■ WORK INSTRUCTIONS ■
From the records below, count the lines holding the string "INTO". Only the number is wanted.
MATERIAL SHOWN START
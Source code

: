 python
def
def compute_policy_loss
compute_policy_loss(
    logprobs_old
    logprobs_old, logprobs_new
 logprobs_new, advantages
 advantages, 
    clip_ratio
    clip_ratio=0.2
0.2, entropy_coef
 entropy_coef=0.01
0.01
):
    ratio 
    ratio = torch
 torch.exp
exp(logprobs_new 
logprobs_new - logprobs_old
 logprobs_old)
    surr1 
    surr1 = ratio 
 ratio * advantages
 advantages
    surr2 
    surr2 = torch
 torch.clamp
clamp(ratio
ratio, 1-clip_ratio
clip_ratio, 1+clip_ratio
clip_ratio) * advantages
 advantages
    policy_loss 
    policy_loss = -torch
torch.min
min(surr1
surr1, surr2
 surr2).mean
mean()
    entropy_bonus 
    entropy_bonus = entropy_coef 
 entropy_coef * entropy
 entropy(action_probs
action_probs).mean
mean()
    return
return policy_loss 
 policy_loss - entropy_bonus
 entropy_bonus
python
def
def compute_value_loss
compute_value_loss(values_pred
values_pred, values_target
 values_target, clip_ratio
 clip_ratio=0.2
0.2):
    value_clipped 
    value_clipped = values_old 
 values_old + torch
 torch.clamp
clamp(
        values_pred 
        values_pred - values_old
MATERIAL SHOWN END
MATERIAL SHOWN START
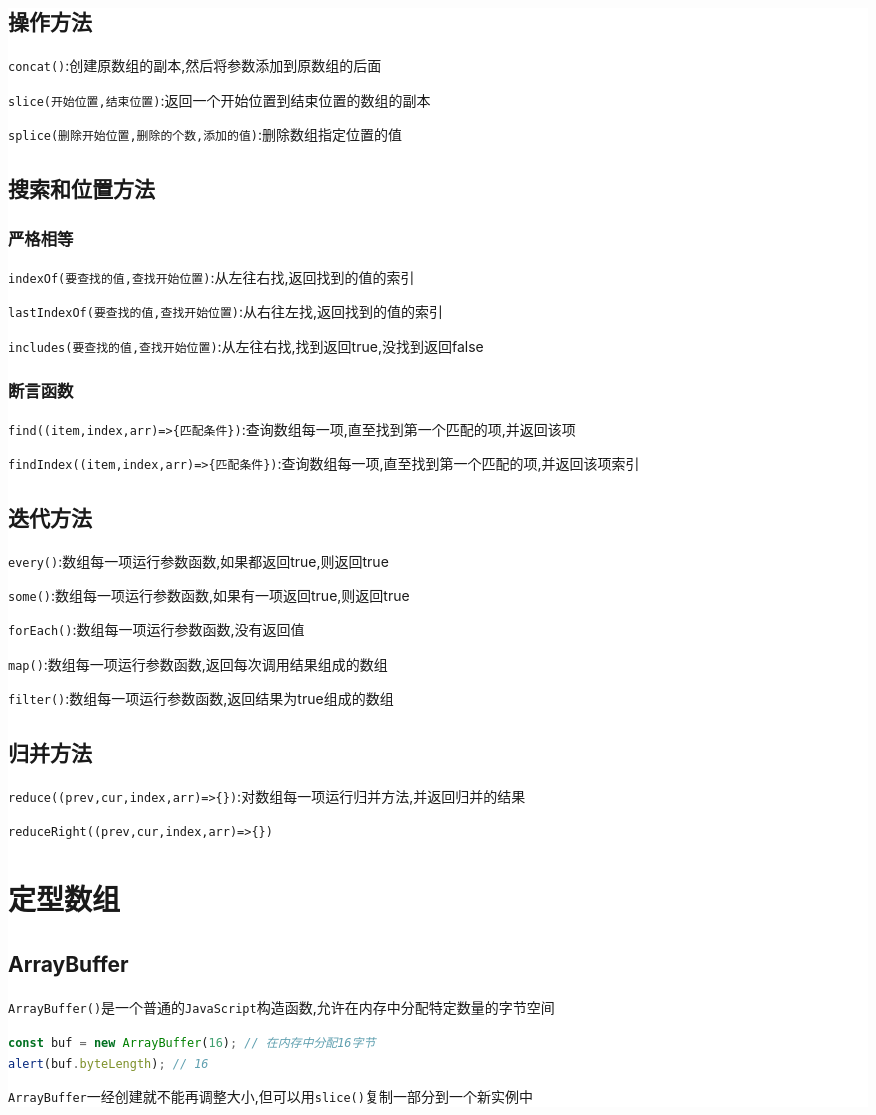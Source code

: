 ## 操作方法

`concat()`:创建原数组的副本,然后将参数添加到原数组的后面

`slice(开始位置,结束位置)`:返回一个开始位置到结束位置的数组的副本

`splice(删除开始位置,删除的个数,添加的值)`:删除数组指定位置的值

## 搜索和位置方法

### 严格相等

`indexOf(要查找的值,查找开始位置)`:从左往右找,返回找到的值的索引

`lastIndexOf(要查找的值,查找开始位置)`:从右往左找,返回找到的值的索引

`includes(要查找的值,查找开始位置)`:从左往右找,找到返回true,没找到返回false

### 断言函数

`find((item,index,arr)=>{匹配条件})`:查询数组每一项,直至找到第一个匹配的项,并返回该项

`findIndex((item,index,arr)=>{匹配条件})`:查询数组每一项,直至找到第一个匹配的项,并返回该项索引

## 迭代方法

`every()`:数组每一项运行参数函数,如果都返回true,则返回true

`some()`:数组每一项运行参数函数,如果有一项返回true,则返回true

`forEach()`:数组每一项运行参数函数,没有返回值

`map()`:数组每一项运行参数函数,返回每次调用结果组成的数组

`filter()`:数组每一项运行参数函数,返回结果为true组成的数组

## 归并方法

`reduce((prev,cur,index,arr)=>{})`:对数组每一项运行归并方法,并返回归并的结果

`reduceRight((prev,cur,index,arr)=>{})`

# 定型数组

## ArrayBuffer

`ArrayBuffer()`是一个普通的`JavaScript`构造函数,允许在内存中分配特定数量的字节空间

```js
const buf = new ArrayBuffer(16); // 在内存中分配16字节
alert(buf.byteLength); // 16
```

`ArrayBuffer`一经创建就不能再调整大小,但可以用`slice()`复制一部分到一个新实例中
MATERIAL SHOWN END
MATERIAL SHOWN START
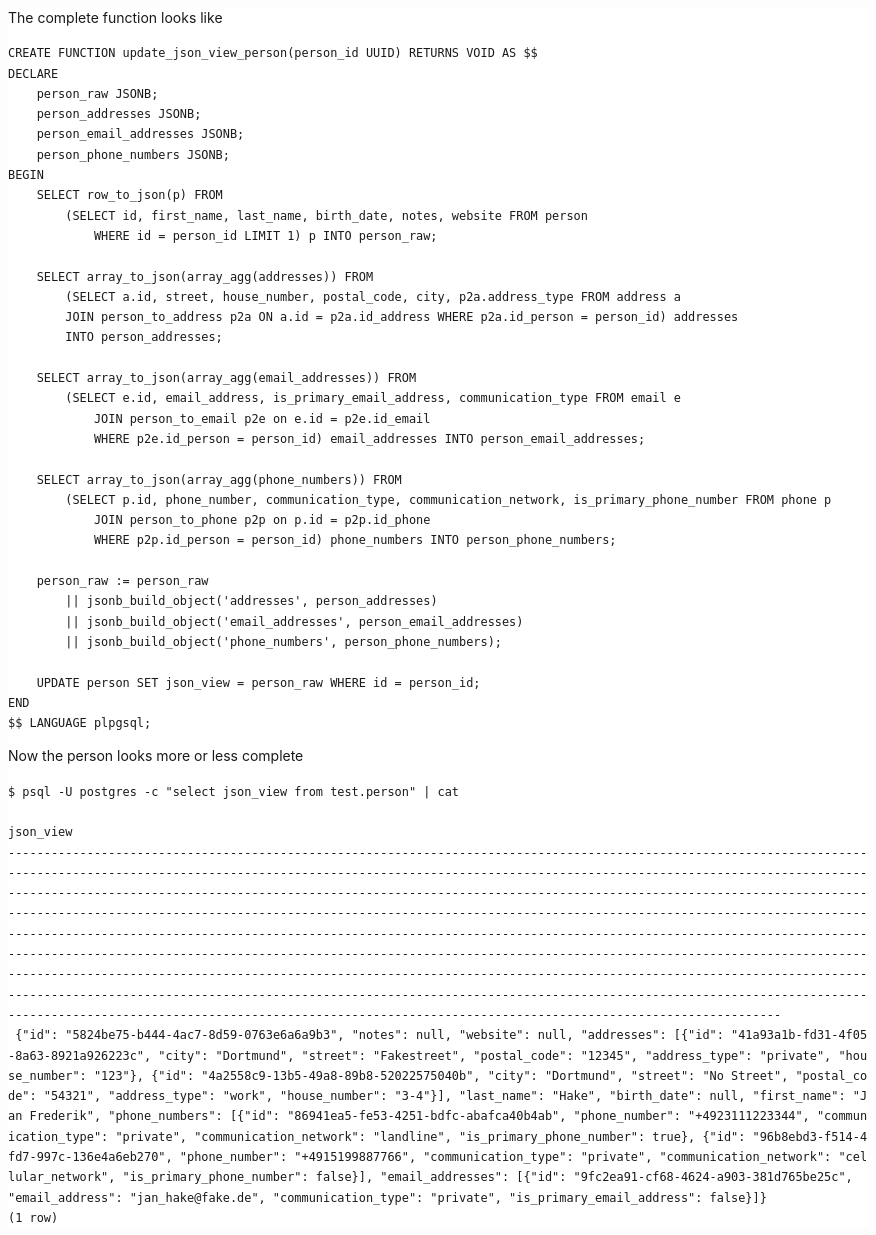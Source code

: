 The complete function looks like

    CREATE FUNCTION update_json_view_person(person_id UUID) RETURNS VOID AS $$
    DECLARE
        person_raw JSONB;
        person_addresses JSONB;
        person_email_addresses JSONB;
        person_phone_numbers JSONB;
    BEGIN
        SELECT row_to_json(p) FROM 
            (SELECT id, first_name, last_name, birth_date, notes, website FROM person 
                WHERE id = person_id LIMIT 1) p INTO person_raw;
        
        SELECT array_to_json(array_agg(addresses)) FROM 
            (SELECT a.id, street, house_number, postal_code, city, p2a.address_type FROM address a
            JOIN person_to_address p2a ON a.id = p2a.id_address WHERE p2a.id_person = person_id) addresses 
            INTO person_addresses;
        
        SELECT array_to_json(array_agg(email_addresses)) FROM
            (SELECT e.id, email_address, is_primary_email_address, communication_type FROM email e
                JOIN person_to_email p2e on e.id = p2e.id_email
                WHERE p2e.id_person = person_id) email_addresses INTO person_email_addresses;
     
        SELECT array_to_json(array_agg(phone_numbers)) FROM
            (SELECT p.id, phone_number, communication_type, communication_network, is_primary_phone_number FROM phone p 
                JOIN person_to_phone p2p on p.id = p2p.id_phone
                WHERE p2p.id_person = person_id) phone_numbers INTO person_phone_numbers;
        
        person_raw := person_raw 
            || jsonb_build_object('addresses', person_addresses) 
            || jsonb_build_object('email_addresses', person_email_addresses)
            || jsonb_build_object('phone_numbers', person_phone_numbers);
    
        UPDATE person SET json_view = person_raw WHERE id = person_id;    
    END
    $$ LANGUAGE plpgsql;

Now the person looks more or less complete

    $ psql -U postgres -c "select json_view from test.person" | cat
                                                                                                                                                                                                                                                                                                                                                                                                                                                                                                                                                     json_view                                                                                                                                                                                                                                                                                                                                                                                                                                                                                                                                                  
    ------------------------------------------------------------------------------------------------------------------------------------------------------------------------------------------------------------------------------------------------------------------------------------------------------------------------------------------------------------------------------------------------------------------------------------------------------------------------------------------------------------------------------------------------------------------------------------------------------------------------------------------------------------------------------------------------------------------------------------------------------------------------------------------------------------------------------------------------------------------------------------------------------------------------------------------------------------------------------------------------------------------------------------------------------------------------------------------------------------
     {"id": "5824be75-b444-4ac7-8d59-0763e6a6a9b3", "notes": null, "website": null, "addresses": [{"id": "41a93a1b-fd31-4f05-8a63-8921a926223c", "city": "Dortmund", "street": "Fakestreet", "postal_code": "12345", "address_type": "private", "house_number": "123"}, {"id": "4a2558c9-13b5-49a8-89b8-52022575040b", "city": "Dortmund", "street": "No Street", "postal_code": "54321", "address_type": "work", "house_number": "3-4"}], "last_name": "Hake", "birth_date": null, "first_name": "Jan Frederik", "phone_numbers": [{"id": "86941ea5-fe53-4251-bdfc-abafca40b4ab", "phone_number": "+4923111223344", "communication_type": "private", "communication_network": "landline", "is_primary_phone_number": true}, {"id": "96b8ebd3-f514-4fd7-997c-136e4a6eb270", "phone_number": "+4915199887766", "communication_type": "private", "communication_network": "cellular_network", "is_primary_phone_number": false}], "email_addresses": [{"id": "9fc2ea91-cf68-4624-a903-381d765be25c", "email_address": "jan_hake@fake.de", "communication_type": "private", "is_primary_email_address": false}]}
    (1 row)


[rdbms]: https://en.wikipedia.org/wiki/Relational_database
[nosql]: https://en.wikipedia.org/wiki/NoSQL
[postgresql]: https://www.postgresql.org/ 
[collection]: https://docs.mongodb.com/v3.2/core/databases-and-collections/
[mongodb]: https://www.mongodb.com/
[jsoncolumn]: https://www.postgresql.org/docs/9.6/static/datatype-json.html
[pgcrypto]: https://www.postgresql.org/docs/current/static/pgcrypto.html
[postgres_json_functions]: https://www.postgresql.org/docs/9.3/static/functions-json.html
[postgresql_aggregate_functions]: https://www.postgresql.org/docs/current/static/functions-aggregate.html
MATERIAL SHOWN END
■ EXERCISE RESPONSE ■
4